Recorded data:
· · · · ·

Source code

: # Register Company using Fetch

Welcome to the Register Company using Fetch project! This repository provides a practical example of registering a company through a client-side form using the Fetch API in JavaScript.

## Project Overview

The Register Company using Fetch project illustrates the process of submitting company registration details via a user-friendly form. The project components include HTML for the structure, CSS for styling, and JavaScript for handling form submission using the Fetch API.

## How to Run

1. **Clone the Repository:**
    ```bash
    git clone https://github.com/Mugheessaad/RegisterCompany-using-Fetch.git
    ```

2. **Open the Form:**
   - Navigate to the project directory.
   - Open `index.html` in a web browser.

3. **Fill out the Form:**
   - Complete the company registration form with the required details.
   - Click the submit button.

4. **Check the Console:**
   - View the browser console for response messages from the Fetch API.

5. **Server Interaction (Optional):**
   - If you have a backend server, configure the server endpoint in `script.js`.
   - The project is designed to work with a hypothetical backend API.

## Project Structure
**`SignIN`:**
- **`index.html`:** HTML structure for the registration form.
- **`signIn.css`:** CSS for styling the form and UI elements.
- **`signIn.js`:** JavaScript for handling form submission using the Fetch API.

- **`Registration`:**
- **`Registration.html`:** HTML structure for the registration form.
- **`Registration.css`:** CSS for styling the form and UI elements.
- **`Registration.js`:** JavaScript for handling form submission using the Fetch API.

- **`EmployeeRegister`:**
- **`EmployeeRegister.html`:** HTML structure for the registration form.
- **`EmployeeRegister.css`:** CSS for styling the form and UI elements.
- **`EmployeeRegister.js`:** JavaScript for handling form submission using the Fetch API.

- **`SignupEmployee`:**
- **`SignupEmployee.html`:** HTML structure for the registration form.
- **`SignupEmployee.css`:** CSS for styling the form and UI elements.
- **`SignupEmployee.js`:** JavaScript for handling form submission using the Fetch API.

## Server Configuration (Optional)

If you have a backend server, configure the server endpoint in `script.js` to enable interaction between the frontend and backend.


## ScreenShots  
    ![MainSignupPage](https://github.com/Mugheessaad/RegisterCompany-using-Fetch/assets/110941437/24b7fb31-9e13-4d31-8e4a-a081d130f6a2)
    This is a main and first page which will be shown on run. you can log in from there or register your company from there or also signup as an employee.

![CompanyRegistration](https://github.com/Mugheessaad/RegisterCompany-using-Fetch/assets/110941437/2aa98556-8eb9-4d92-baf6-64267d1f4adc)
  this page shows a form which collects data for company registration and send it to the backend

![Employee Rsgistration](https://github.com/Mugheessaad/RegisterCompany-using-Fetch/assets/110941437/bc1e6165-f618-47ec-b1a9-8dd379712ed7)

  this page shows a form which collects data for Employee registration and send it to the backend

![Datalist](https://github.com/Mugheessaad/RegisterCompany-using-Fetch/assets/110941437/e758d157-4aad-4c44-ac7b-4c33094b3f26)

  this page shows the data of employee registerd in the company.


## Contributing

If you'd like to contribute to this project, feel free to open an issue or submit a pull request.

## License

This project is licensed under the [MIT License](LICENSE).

· · · · ·

TASK STATEMENT:
Beginning with the line that contains "## ScreenShots", quote each line exactly through the last line of the entries above, and nothing beyond them.

EXPECTED OUTPUT:
## ScreenShots  
    ![MainSignupPage](https://github.com/Mugheessaad/RegisterCompany-using-Fetch/assets/110941437/24b7fb31-9e13-4d31-8e4a-a081d130f6a2)
    This is a main and first page which will be shown on run. you can log in from there or register your company from there or also signup as an employee.

![CompanyRegistration](https://github.com/Mugheessaad/RegisterCompany-using-Fetch/assets/110941437/2aa98556-8eb9-4d92-baf6-64267d1f4adc)
  this page shows a form which collects data for company registration and send it to the backend

![Employee Rsgistration](https://github.com/Mugheessaad/RegisterCompany-using-Fetch/assets/110941437/bc1e6165-f618-47ec-b1a9-8dd379712ed7)

  this page shows a form which collects data for Employee registration and send it to the backend

![Datalist](https://github.com/Mugheessaad/RegisterCompany-using-Fetch/assets/110941437/e758d157-4aad-4c44-ac7b-4c33094b3f26)

  this page shows the data of employee registerd in the company.


## Contributing

If you'd like to contribute to this project, feel free to open an issue or submit a pull request.

## License

This project is licensed under the [MIT License](LICENSE).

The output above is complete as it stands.